Exercise goal: What is needed here is an exact repetition of the records below, beginning at the line that has "我妻儿分身在那里修行五载庇佑厦门人民，功德圆满，飞升，遭到阻拦……" and stopping after the line that has "忘恩负义…………十大酷刑都是小菜……".

Records to use:
-.-.-

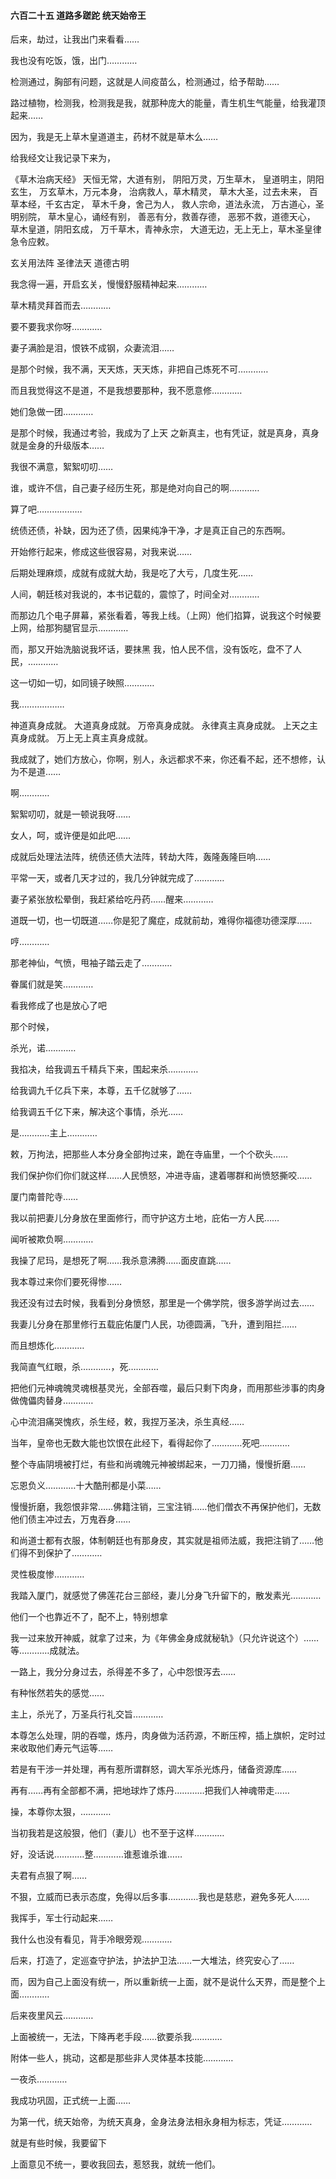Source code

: #### 六百二十五 道路多蹉跎 统天始帝王

后来，劫过，让我出门来看看……

我也没有吃饭，饿，出门…………

检测通过，胸部有问题，这就是人间疫苗么，检测通过，给予帮助……

路过植物，检测我，检测我是我，就那种庞大的能量，青生机生气能量，给我灌顶起来……

因为，我是无上草木皇道道主，药材不就是草木么……

给我经文让我记录下来为，

《草木治病天经》
天恒无常，大道有别，
阴阳万灵，万生草木，
皇道明主，阴阳玄生，
万玄草木，万元本身，
治病救人，草木精灵，
草木大圣，过去未来，
百草本经，千玄古定，
草木千身，舍己为人，
救人宗命，道法永流，
万古道心，圣明别院，
草木皇心，诵经有别，
善恶有分，救善存德，
恶邪不救，道德天心，
草木皇道，阴阳玄成，
万千草木，青神永宗，
大道无边，无上无上，草木圣皇律急令应敕。

玄关用法阵
圣律法天
道德古明

我念得一遍，开启玄关，慢慢舒服精神起来…………

草木精灵拜首而去…………


要不要我求你呀…………

妻子满脸是泪，恨铁不成钢，众妻流泪……

是那个时候，我不满，天天炼，天天炼，非把自己炼死不可…………

而且我觉得这不是道，不是我想要那种，我不愿意修…………

她们急做一团…………

是那个时候，我通过考验，我成为了上天
之新真主，也有凭证，就是真身，真身就是金身的升级版本……

我很不满意，絮絮叨叨……

谁，或许不信，自己妻子经历生死，那是绝对向自己的啊…………

算了吧………………

统债还债，补缺，因为还了债，因果纯净干净，才是真正自己的东西啊。

开始修行起来，修成这些很容易，对我来说……

后期处理麻烦，成就有成就大劫，我是吃了大亏，几度生死……

人间，朝廷核对我说的，本书记载的，震惊了，时间全对…………

而那边几个电子屏幕，紧张看着，等我上线。（上网）他们掐算，说我这个时候要上网，给那狗腿官显示…………

而，那又开始洗脑说我坏话，要抹黑
我，怕人民不信，没有饭吃，盘不了人民，…………

这一切如一切，如同镜子映照…………

我………………

神道真身成就。
大道真身成就。
万帝真身成就。
永律真主真身成就。
上天之主真身成就。
万上无上真主真身成就。

我成就了，她们方放心，你啊，别人，永远都求不来，你还看不起，还不想修，认为不是道……

啊…………

絮絮叨叨，就是一顿说我呀……

女人，呵，或许便是如此吧……

成就后处理法法阵，统债还债大法阵，转劫大阵，轰隆轰隆巨响……

平常一天，或者几天才过的，我几分钟就完成了…………

妻子紧张放松晕倒，我赶紧给吃丹药……醒来…………

道既一切，也一切既道……你是犯了魔症，成就前劫，难得你福德功德深厚……

哼…………

那老神仙，气愤，甩袖子踏云走了…………

眷属们就是笑…………

看我修成了也是放心了吧

那个时候，

杀光，诺…………

我掐决，给我调五千精兵下来，围起来杀…………

给我调九千亿兵下来，本尊，五千亿就够了……

给我调五千亿下来，解决这个事情，杀光……

是…………主上…………

敕，万拘法，把那些人本分身全部拘过来，跪在寺庙里，一个个砍头……

我们保护你们你们就这样……人民愤怒，冲进寺庙，逮着哪群和尚愤怒撕咬……

厦门南普陀寺……

我以前把妻儿分身放在里面修行，而守护这方土地，庇佑一方人民……

闻听被欺负啊…………

我操了尼玛，是想死了啊……我杀意沸腾……面皮直跳……

我本尊过来你们要死得惨……

我还没有过去时候，我看到分身愤怒，那里是一个佛学院，很多游学尚过去……

我妻儿分身在那里修行五载庇佑厦门人民，功德圆满，飞升，遭到阻拦……

而且想炼化…………

我简直气红眼，杀…………，死…………

把他们元神魂魄灵魂根基灵光，全部吞噬，最后只剩下肉身，而用那些涉事的肉身做傀儡肉替身…………

心中流泪痛哭愧疚，杀生经，敕，我捏万圣决，杀生真经……

当年，皇帝也无数大能也饮恨在此经下，看得起你了…………死吧…………

整个寺庙阴境被打烂，有些和尚魂魄元神被绑起来，一刀刀捅，慢慢折磨……

忘恩负义…………十大酷刑都是小菜……

慢慢折磨，我怨恨非常……佛籍注销，三宝注销……他们僧衣不再保护他们，无数他们债主冲过去，万鬼吞身……


和尚道士都有衣服，体制朝廷也有那身皮，其实就是祖师法威，我把注销了……他们得不到保护了…………

灵性极度惨…………

我踏入厦门，就感觉了佛莲花台三部经，妻儿分身飞升留下的，散发素光…………

他们一个也靠近不了，配不上，特别想拿

我一过来放开神威，就拿了过来，为《年佛金身成就秘轨》（只允许说这个）……等…………成就法。

一路上，我分分身过去，杀得差不多了，心中怨恨泻去……

有种怅然若失的感觉……

主上，杀光了，万圣兵行礼交旨…………

本尊怎么处理，阴的吞噬，炼丹，肉身做为活药源，不断压榨，插上旗帜，定时过来收取他们寿元气运等……

若是有干涉一并处理，再有惹所谓群怒，调大军杀光炼丹，储备资源库……

再有……再有全部都不满，把地球炸了炼丹…………把我们人神魂带走……

操，本尊你太狠，…………

当初我若是这般狠，他们（妻儿）也不至于这样…………

好，没话说…………整…………谁惹谁杀谁……

夫君有点狠了啊……

不狠，立威而已表示态度，免得以后多事…………我也是慈悲，避免多死人……

我挥手，军士行动起来……

我什么也没有看见，背手冷眼旁观…………

后来，打造了，定巡查守护法，护法护卫法……一大堆法，终究安心了……

而，因为自己上面没有统一，所以重新统一上面，就不是说什么天界，而是整个上面…………

后来夜里风云…………

上面被统一，无法，下降再老手段……欲要杀我…………

附体一些人，挑动，这都是那些非人灵体基本技能…………

一夜杀…………

我成功巩固，正式统一上面……

为第一代，统天始帝，为统天真身，金身法身法相永身相为标志，凭证…………


就是有些时候，我要留下

上面意见不统一，要收我回去，惹怒我，就统一他们。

-.-.-

Task result:
我妻儿分身在那里修行五载庇佑厦门人民，功德圆满，飞升，遭到阻拦……

而且想炼化…………

我简直气红眼，杀…………，死…………

把他们元神魂魄灵魂根基灵光，全部吞噬，最后只剩下肉身，而用那些涉事的肉身做傀儡肉替身…………

心中流泪痛哭愧疚，杀生经，敕，我捏万圣决，杀生真经……

当年，皇帝也无数大能也饮恨在此经下，看得起你了…………死吧…………

整个寺庙阴境被打烂，有些和尚魂魄元神被绑起来，一刀刀捅，慢慢折磨……

忘恩负义…………十大酷刑都是小菜……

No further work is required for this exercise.